The JTA feels that more time would be required to sufficiently engage in broad-based consultations in order to arrive at an appropriate guide for schools and notes, importantly, that many schools would have been far advanced in determining their book lists for September 2014. Additionally, book merchants would have already secured their stocks of books for the 2014-2015 academic year.

This policy decision and announcement has not allowed, at the outset, for consultation, consensus and adequate time for principal stakeholders - including those involved in the book industry - to make appropriate preparations. This, the JTA believes, smacks of high-handedness and counters the dialogue with which the JTA has sought to engage the MOE and other stakeholders in recent months.

The ministry, while responsible for policy, ought not to disregard the experience, technical expertise, practical knowledge that have informed educational institutions such as those which have, in selecting their texts over the years, been able to attain and maintain performances of in excess of 85 per cent, which the MOE has itself acknowledged and commended. The books that the teachers use represent the tools used to carry out their trade, and they must have a significant role to play in determining which tools are most appropriate.

JTA questions texts supplemental

The Jamaica Teachers Association questions the seemingly arbitrary ceiling for supplemental texts which the ministry has arrived at, of $5,000 for primary schools and $12,000 for secondary schools.

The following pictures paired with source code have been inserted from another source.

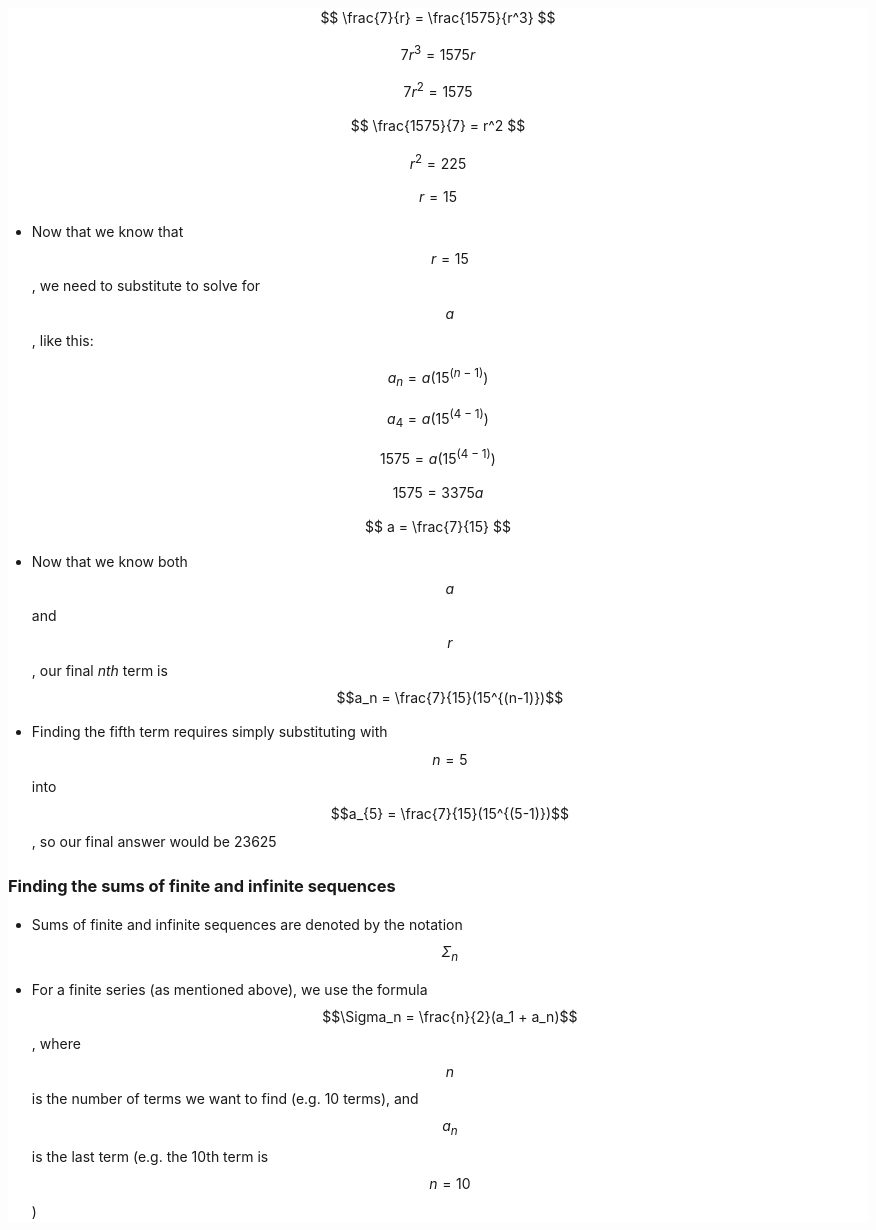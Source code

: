 $$
\frac{7}{r} = \frac{1575}{r^3}
$$

$$
7r^3 = 1575r
$$

$$
7r^2 = 1575
$$

$$
\frac{1575}{7} = r^2
$$

$$
r^2 = 225
$$

$$
r = 15
$$

* Now that we know that $$r=15$$, we need to substitute to solve for $$a$$, like this:

$$
a_n = a(15^{(n-1)})
$$

$$
a_4 = a(15^{(4-1)})
$$

$$
1575 = a(15^{(4-1)})
$$

$$
1575 = 3375 a
$$

$$
a = \frac{7}{15}
$$

* Now that we know both $$a$$ and $$r$$, our final *nth* term is $$a_n = \frac{7}{15}(15^{(n-1)})$$

* Finding the fifth term requires simply substituting with $$n = 5$$ into $$a_{5} = \frac{7}{15}(15^{(5-1)})$$,  so our final answer would be 23625

### Finding the sums of finite and infinite sequences

* Sums of finite and infinite sequences are denoted by the notation $$\Sigma_n$$

* For a finite series (as mentioned above), we use the formula $$\Sigma_n = \frac{n}{2}(a_1 + a_n)$$, where $$n$$ is the number of terms we want to find (e.g. 10 terms), and $$a_n$$ is the last term (e.g. the 10th term is $$n=10$$)

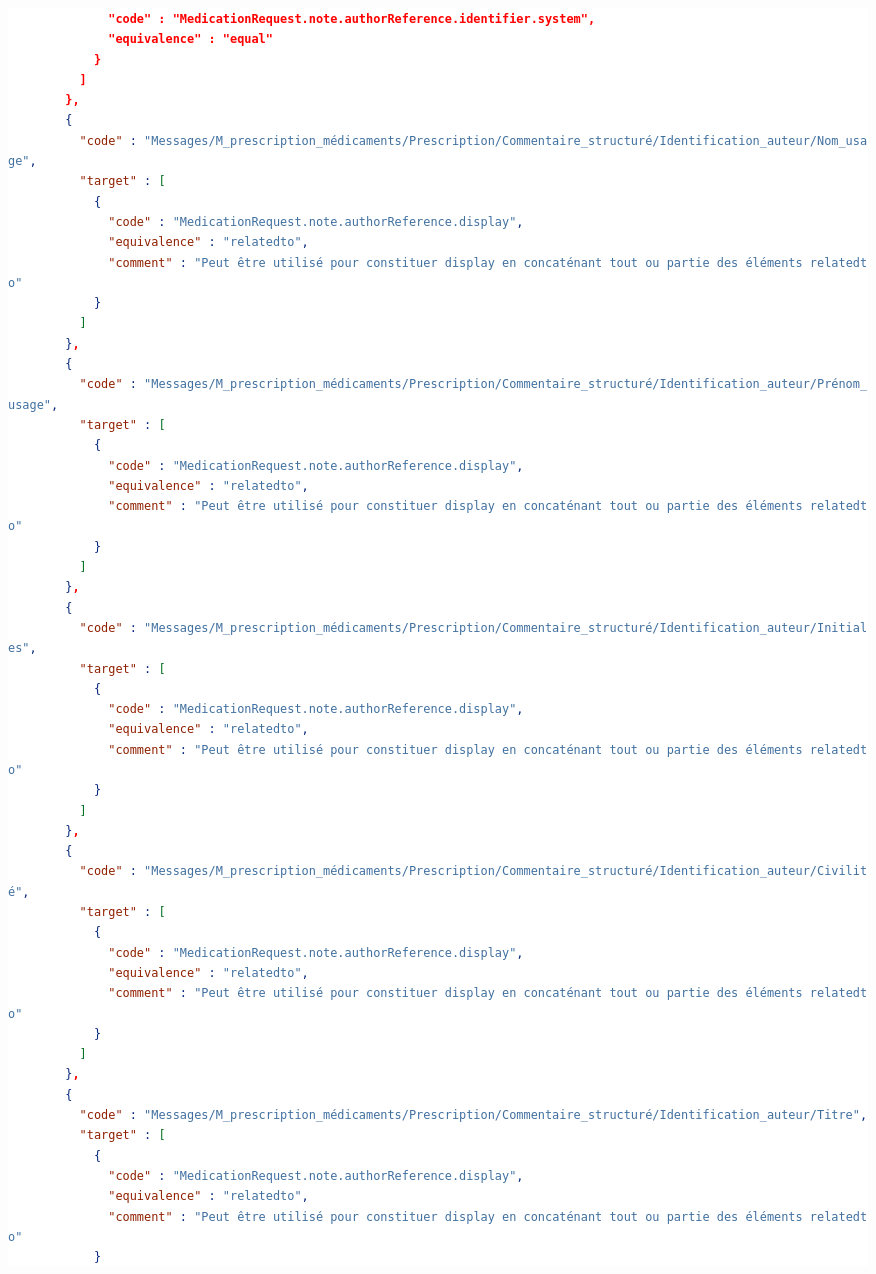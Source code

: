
 ```json
              "code" : "MedicationRequest.note.authorReference.identifier.system",
              "equivalence" : "equal"
            }
          ]
        },
        {
          "code" : "Messages/M_prescription_médicaments/Prescription/Commentaire_structuré/Identification_auteur/Nom_usage",
          "target" : [
            {
              "code" : "MedicationRequest.note.authorReference.display",
              "equivalence" : "relatedto",
              "comment" : "Peut être utilisé pour constituer display en concaténant tout ou partie des éléments relatedto"
            }
          ]
        },
        {
          "code" : "Messages/M_prescription_médicaments/Prescription/Commentaire_structuré/Identification_auteur/Prénom_usage",
          "target" : [
            {
              "code" : "MedicationRequest.note.authorReference.display",
              "equivalence" : "relatedto",
              "comment" : "Peut être utilisé pour constituer display en concaténant tout ou partie des éléments relatedto"
            }
          ]
        },
        {
          "code" : "Messages/M_prescription_médicaments/Prescription/Commentaire_structuré/Identification_auteur/Initiales",
          "target" : [
            {
              "code" : "MedicationRequest.note.authorReference.display",
              "equivalence" : "relatedto",
              "comment" : "Peut être utilisé pour constituer display en concaténant tout ou partie des éléments relatedto"
            }
          ]
        },
        {
          "code" : "Messages/M_prescription_médicaments/Prescription/Commentaire_structuré/Identification_auteur/Civilité",
          "target" : [
            {
              "code" : "MedicationRequest.note.authorReference.display",
              "equivalence" : "relatedto",
              "comment" : "Peut être utilisé pour constituer display en concaténant tout ou partie des éléments relatedto"
            }
          ]
        },
        {
          "code" : "Messages/M_prescription_médicaments/Prescription/Commentaire_structuré/Identification_auteur/Titre",
          "target" : [
            {
              "code" : "MedicationRequest.note.authorReference.display",
              "equivalence" : "relatedto",
              "comment" : "Peut être utilisé pour constituer display en concaténant tout ou partie des éléments relatedto"
            }
```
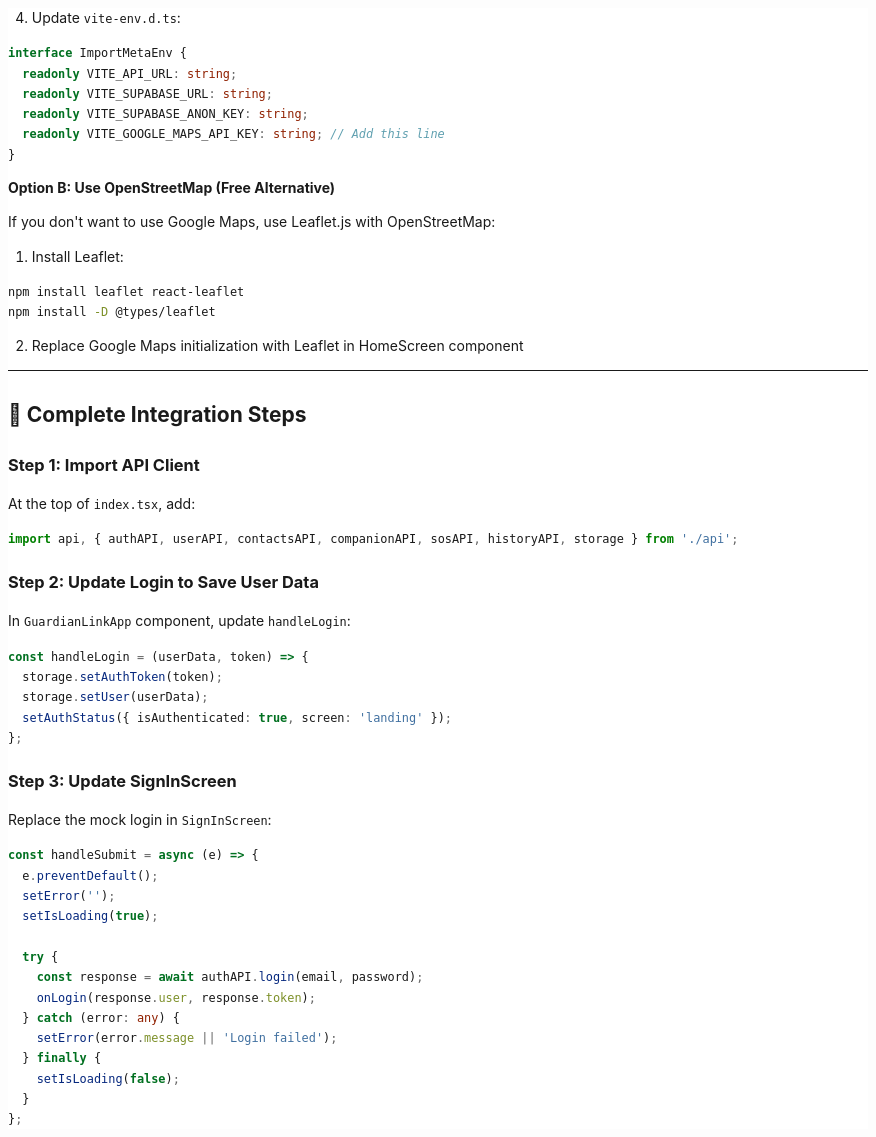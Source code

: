 4. Update `vite-env.d.ts`:
```typescript
interface ImportMetaEnv {
  readonly VITE_API_URL: string;
  readonly VITE_SUPABASE_URL: string;
  readonly VITE_SUPABASE_ANON_KEY: string;
  readonly VITE_GOOGLE_MAPS_API_KEY: string; // Add this line
}
```

**Option B: Use OpenStreetMap (Free Alternative)**

If you don't want to use Google Maps, use Leaflet.js with OpenStreetMap:

1. Install Leaflet:
```bash
npm install leaflet react-leaflet
npm install -D @types/leaflet
```

2. Replace Google Maps initialization with Leaflet in HomeScreen component

---

## 🚀 Complete Integration Steps

### Step 1: Import API Client

At the top of `index.tsx`, add:
```typescript
import api, { authAPI, userAPI, contactsAPI, companionAPI, sosAPI, historyAPI, storage } from './api';
```

### Step 2: Update Login to Save User Data

In `GuardianLinkApp` component, update `handleLogin`:
```typescript
const handleLogin = (userData, token) => {
  storage.setAuthToken(token);
  storage.setUser(userData);
  setAuthStatus({ isAuthenticated: true, screen: 'landing' });
};
```

### Step 3: Update SignInScreen

Replace the mock login in `SignInScreen`:
```typescript
const handleSubmit = async (e) => {
  e.preventDefault();
  setError('');
  setIsLoading(true);
  
  try {
    const response = await authAPI.login(email, password);
    onLogin(response.user, response.token);
  } catch (error: any) {
    setError(error.message || 'Login failed');
  } finally {
    setIsLoading(false);
  }
};
```
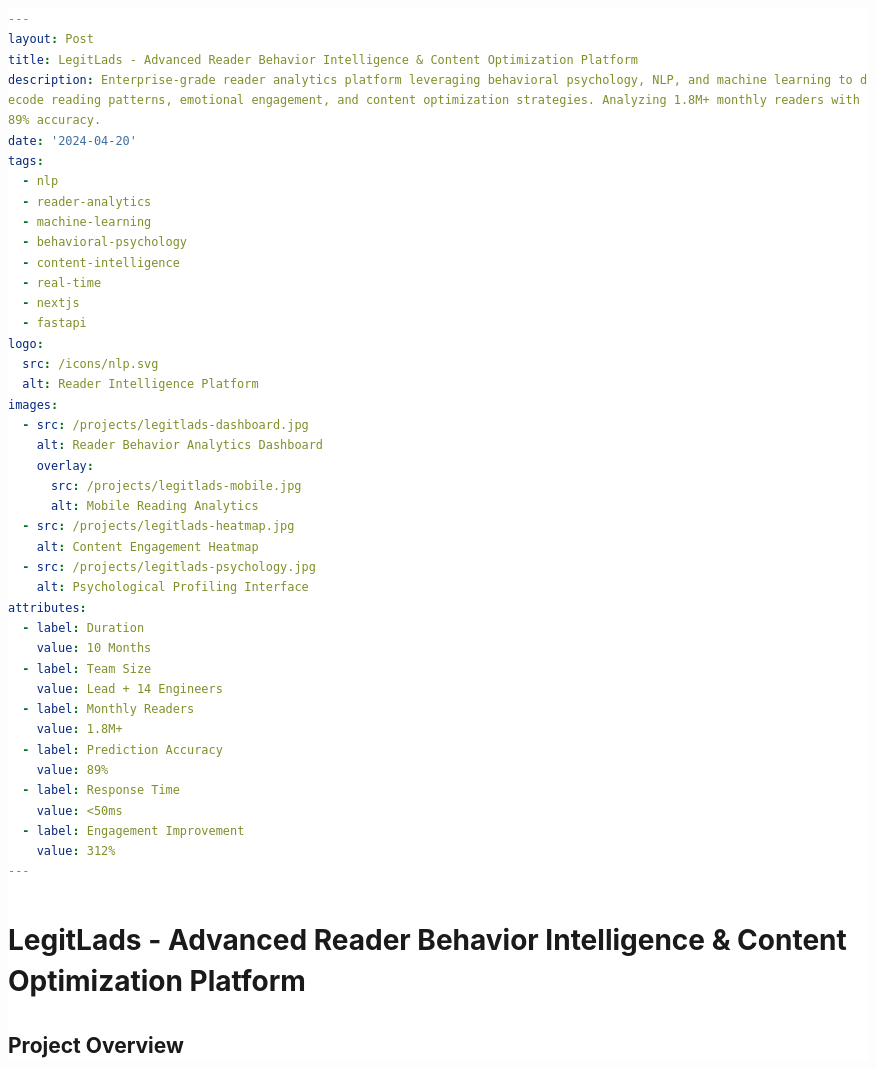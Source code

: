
 ```yaml
---
layout: Post
title: LegitLads - Advanced Reader Behavior Intelligence & Content Optimization Platform
description: Enterprise-grade reader analytics platform leveraging behavioral psychology, NLP, and machine learning to decode reading patterns, emotional engagement, and content optimization strategies. Analyzing 1.8M+ monthly readers with 89% accuracy.
date: '2024-04-20'
tags:
  - nlp
  - reader-analytics
  - machine-learning
  - behavioral-psychology
  - content-intelligence
  - real-time
  - nextjs
  - fastapi
logo:
  src: /icons/nlp.svg
  alt: Reader Intelligence Platform
images:
  - src: /projects/legitlads-dashboard.jpg
    alt: Reader Behavior Analytics Dashboard
    overlay:
      src: /projects/legitlads-mobile.jpg
      alt: Mobile Reading Analytics
  - src: /projects/legitlads-heatmap.jpg
    alt: Content Engagement Heatmap
  - src: /projects/legitlads-psychology.jpg
    alt: Psychological Profiling Interface
attributes:
  - label: Duration
    value: 10 Months
  - label: Team Size
    value: Lead + 14 Engineers
  - label: Monthly Readers
    value: 1.8M+
  - label: Prediction Accuracy
    value: 89%
  - label: Response Time
    value: <50ms
  - label: Engagement Improvement
    value: 312%
---
```


# LegitLads - Advanced Reader Behavior Intelligence & Content Optimization Platform

## Project Overview

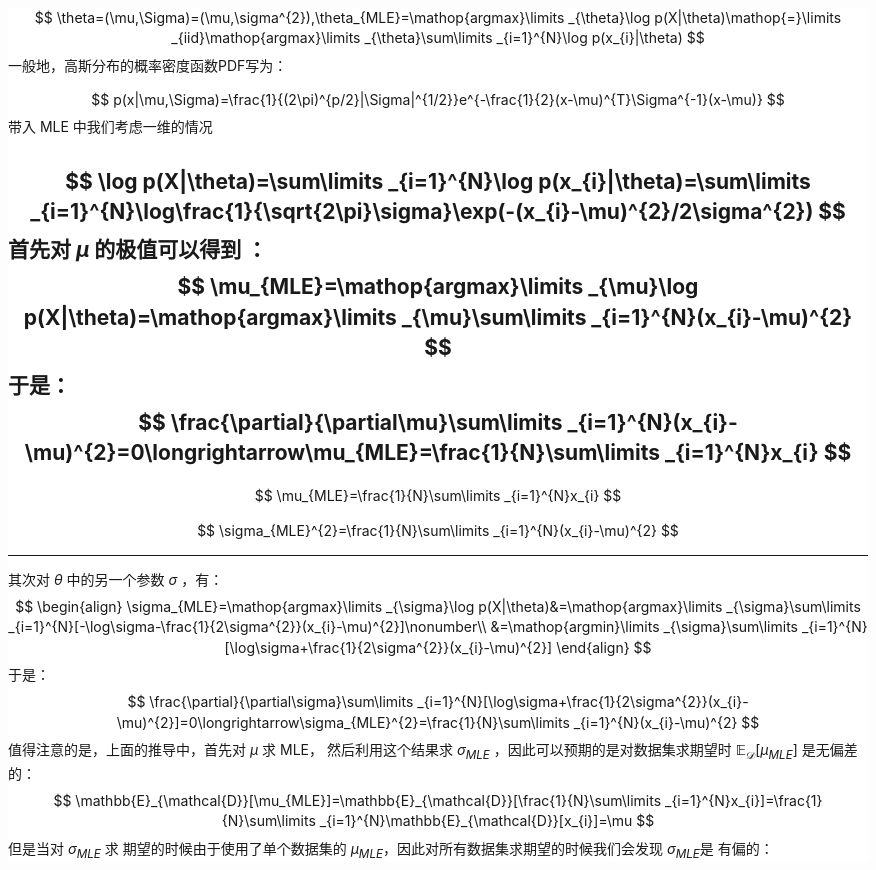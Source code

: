 $$
\theta=(\mu,\Sigma)=(\mu,\sigma^{2}),\theta_{MLE}=\mathop{argmax}\limits _{\theta}\log p(X|\theta)\mathop{=}\limits _{iid}\mathop{argmax}\limits _{\theta}\sum\limits _{i=1}^{N}\log p(x_{i}|\theta)
$$
一般地，高斯分布的概率密度函数PDF写为：

$$
p(x|\mu,\Sigma)=\frac{1}{(2\pi)^{p/2}|\Sigma|^{1/2}}e^{-\frac{1}{2}(x-\mu)^{T}\Sigma^{-1}(x-\mu)}
$$
带入 MLE 中我们考虑一维的情况

$$
\log p(X|\theta)=\sum\limits _{i=1}^{N}\log p(x_{i}|\theta)=\sum\limits _{i=1}^{N}\log\frac{1}{\sqrt{2\pi}\sigma}\exp(-(x_{i}-\mu)^{2}/2\sigma^{2})
$$
首先对 $\mu$ 的极值可以得到 ：
$$
\mu_{MLE}=\mathop{argmax}\limits _{\mu}\log p(X|\theta)=\mathop{argmax}\limits _{\mu}\sum\limits _{i=1}^{N}(x_{i}-\mu)^{2}
$$
 于是：
$$
\frac{\partial}{\partial\mu}\sum\limits _{i=1}^{N}(x_{i}-\mu)^{2}=0\longrightarrow\mu_{MLE}=\frac{1}{N}\sum\limits _{i=1}^{N}x_{i}
$$
---

$$
\mu_{MLE}=\frac{1}{N}\sum\limits _{i=1}^{N}x_{i}
$$

$$
\sigma_{MLE}^{2}=\frac{1}{N}\sum\limits _{i=1}^{N}(x_{i}-\mu)^{2}
$$

---

其次对 $\theta$ 中的另一个参数 $\sigma$​ ，有：
$$
\begin{align}
\sigma_{MLE}=\mathop{argmax}\limits _{\sigma}\log p(X|\theta)&=\mathop{argmax}\limits _{\sigma}\sum\limits _{i=1}^{N}[-\log\sigma-\frac{1}{2\sigma^{2}}(x_{i}-\mu)^{2}]\nonumber\\
&=\mathop{argmin}\limits _{\sigma}\sum\limits _{i=1}^{N}[\log\sigma+\frac{1}{2\sigma^{2}}(x_{i}-\mu)^{2}]
\end{align}
$$
于是：
$$
\frac{\partial}{\partial\sigma}\sum\limits _{i=1}^{N}[\log\sigma+\frac{1}{2\sigma^{2}}(x_{i}-\mu)^{2}]=0\longrightarrow\sigma_{MLE}^{2}=\frac{1}{N}\sum\limits _{i=1}^{N}(x_{i}-\mu)^{2}
$$
值得注意的是，上面的推导中，首先对 $\mu$ 求 MLE， 然后利用这个结果求 $\sigma_{MLE}$ ，因此可以预期的是对数据集求期望时 $\mathbb{E}_{\mathcal{D}}[\mu_{MLE}]$ 是无偏差的：
$$
\mathbb{E}_{\mathcal{D}}[\mu_{MLE}]=\mathbb{E}_{\mathcal{D}}[\frac{1}{N}\sum\limits _{i=1}^{N}x_{i}]=\frac{1}{N}\sum\limits _{i=1}^{N}\mathbb{E}_{\mathcal{D}}[x_{i}]=\mu
$$
但是当对 $\sigma_{MLE}$ 求 期望的时候由于使用了单个数据集的 $\mu_{MLE}$，因此对所有数据集求期望的时候我们会发现 $\sigma_{MLE}$​ 是 有偏的：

What data has informed these figures? How was the decision arrived at? Should tried and proven, or even newer texts be summarily dismissed just on the basis of the perceived high cost of the books?

Is the ministry saying to the nation that this recommended textbook list was arrived at after consultation and based on data? Are we to believe that these books were selected because research findings have confirmed that utilising these books would yield positive results for our nation's children? If this is the case, then such findings and statistical data should be made available to parents and schools.

The JTA recognises the ministry's role in determining policies for the education sector and is certainly not seeking to erode the authority of the Ministry of Education. We, however, believe that, in determining policies that are appropriate and will yield the best results for our nation's children, there needs to be consultation, hopefully arriving at consensus and with adequate time for smooth implementation on the part of all players.

Any policy which seeks to threaten due regard for the experience, the technical expertise, the practical knowledge, the statistical data readily available in our schools, the ongoing research conducted at our schools and the collective wisdom of administration, subject teachers and grade teachers, will be roundly rejected.

The Ministry of Education's role is not to micro-manage the education system and to arrogate the roles and responsibilities of educational practitioners. Not every aspect of the education sector can be centralised. Each child is different. Educators, therefore, must be allowed a greater degree of elasticity in order to effectively practise their trade.

This discussion in which we engage is not just about the text books: at the heart of the matter is the erosion of professional autonomy of the nation's teachers.